[Extracted entries]

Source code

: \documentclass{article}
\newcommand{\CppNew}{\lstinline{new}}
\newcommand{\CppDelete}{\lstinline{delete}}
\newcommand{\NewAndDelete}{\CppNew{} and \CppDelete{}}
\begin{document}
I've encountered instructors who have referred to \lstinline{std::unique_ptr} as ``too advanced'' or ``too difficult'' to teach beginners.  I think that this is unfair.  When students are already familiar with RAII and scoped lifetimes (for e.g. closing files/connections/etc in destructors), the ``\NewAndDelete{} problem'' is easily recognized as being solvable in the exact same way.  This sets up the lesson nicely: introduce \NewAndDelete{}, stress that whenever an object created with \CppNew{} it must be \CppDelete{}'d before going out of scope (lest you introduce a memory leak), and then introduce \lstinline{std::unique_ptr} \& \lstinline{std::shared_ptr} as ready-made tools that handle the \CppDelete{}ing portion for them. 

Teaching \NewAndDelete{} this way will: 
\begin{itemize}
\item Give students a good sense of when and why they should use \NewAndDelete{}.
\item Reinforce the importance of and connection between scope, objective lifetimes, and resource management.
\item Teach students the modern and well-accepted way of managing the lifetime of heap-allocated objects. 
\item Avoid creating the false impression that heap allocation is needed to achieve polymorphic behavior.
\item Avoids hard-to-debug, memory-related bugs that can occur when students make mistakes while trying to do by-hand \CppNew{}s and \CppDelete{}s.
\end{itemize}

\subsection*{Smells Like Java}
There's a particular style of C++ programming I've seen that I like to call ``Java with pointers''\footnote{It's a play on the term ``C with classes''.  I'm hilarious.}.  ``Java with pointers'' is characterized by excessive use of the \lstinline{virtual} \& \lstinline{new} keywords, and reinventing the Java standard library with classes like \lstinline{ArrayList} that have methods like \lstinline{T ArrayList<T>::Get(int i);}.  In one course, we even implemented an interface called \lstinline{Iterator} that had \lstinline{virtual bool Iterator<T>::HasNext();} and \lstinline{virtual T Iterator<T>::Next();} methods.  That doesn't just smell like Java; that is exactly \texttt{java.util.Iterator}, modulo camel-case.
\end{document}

[/Extracted entries]

Task item:
When a line in the material above includes the word "newcommand", copy that line.

Exercise solution:
\newcommand{\CppNew}{\lstinline{new}}
\newcommand{\CppDelete}{\lstinline{delete}}
\newcommand{\NewAndDelete}{\CppNew{} and \CppDelete{}}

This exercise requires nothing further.